Keratinizing Squamous Dysplasia of the Oral Cavity: Understanding Your Pathology Report

by Jason Wasserman MD PhD FRCPC and Zuzanna Gorski MD
April 10, 2026

Keratinizing squamous dysplasia is a precancerous condition affecting the lining of the oral cavity. It develops in squamous cells — the flat cells that normally form the surface layer of the mouth’s lining — when they start to grow and mature abnormally. One of its defining features is the excess production of keratin, a tough protein normally found in skin, hair, and nails. When too much keratin is produced inside the mouth, the lining thickens, and the abnormal area may appear as a white, red, or mixed white-and-red patch on the surface of the mouth.

Keratinizing squamous dysplasia is not cancer, but it is a serious precancerous condition because the abnormal cells have the potential to progress to squamous cell carcinoma — a type of oral cavity cancer — if left untreated or not carefully monitored. A biopsy is performed to confirm the diagnosis and determine the grade of dysplasia, which guides treatment and follow-up decisions. Identifying and treating this condition early is important because it gives the best chance of preventing cancer from developing.

Where does keratinizing squamous dysplasia occur?

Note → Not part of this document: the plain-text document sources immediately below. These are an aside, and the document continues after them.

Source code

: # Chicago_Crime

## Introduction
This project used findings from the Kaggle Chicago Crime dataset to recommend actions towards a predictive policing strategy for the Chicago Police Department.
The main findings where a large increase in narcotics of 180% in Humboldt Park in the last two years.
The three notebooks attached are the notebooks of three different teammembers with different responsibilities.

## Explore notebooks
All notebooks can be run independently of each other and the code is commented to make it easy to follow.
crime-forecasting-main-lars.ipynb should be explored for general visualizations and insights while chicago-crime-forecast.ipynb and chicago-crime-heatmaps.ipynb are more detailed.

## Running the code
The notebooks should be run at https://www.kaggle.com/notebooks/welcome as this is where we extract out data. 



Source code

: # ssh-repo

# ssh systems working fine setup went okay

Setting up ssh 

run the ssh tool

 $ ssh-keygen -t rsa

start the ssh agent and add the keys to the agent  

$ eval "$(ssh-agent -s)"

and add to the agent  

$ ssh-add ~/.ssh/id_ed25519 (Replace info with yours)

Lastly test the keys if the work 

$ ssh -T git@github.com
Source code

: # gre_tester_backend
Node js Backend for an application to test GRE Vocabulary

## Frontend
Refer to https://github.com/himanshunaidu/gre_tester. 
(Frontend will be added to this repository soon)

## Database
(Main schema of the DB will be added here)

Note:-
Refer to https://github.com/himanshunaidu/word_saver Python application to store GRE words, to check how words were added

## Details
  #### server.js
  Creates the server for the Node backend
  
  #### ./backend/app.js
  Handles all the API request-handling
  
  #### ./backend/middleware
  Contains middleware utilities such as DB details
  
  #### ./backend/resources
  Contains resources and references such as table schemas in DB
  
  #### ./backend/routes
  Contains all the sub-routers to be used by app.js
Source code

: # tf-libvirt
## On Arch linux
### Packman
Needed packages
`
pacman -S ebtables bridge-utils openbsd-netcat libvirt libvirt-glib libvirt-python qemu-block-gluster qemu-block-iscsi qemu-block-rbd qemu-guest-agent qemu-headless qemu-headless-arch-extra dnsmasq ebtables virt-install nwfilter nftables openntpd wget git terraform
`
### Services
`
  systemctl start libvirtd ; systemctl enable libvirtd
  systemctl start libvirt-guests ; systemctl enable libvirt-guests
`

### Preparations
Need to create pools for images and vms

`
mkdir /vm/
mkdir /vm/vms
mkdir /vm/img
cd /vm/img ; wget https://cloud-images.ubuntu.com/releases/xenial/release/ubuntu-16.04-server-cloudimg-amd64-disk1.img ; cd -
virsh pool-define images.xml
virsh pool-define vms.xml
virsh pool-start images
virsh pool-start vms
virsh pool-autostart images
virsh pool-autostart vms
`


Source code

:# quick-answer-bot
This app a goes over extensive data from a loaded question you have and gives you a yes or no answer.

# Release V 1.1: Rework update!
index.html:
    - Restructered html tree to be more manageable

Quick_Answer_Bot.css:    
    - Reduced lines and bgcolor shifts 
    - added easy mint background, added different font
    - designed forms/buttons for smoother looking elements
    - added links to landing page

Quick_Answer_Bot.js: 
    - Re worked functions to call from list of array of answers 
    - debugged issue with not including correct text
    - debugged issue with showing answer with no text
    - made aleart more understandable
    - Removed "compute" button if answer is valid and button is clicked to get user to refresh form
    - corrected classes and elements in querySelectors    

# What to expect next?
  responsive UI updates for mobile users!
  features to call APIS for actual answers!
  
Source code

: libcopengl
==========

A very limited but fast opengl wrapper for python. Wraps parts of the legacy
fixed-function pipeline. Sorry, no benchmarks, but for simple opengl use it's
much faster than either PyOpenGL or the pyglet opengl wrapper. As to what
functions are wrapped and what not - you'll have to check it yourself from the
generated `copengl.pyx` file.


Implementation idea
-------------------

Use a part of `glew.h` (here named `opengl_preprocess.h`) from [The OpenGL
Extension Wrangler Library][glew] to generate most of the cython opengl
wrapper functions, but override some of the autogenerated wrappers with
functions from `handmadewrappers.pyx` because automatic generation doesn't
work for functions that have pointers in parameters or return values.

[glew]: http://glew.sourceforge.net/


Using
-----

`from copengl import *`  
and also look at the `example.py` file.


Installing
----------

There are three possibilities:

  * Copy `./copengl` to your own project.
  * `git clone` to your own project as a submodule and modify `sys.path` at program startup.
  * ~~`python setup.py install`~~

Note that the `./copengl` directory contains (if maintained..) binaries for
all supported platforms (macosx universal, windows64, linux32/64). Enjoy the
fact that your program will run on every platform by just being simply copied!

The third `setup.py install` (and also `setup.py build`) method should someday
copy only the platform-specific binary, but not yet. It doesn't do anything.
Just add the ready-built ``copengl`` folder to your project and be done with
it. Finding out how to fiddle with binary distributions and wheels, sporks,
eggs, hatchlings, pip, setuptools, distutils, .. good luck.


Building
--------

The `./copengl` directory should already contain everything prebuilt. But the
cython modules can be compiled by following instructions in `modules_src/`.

Keratinizing squamous dysplasia can develop anywhere in the oral cavity that is lined by squamous epithelium. It most commonly affects areas that are frequently exposed to irritants such as tobacco smoke or alcohol. These include the sides and underside of the tongue, the floor of the mouth, the inner lining of the cheeks, the gums, the hard palate, and the inner surface of the lips.

What causes keratinizing squamous dysplasia?

Keratinizing squamous dysplasia results from chronic damage to the cells lining the oral cavity. Several factors are known to increase the risk:

• Tobacco use. This is the most important modifiable risk factor. Cigarettes, cigars, pipes, and smokeless tobacco all significantly increase the risk of dysplasia and oral cavity cancer.
• Alcohol use. Alcohol independently increases risk and is especially harmful when combined with tobacco, because it makes the oral lining more permeable to carcinogens in tobacco smoke.
• Betel (areca) nut chewing. In parts of South and Southeast Asia, betel nut chewing is a major cause of oral dysplasia and cancer. Betel nut contains compounds that directly damage oral mucosal cells.
• Chronic inflammation and irritation. Conditions such as oral lichen planus and long-standing mechanical irritation from poorly fitting dental appliances can contribute to dysplasia over time.
• Immune suppression. People taking immunosuppressive medications — such as those who have had an organ transplant — are at significantly higher risk because their immune systems are less able to detect and eliminate abnormal cells.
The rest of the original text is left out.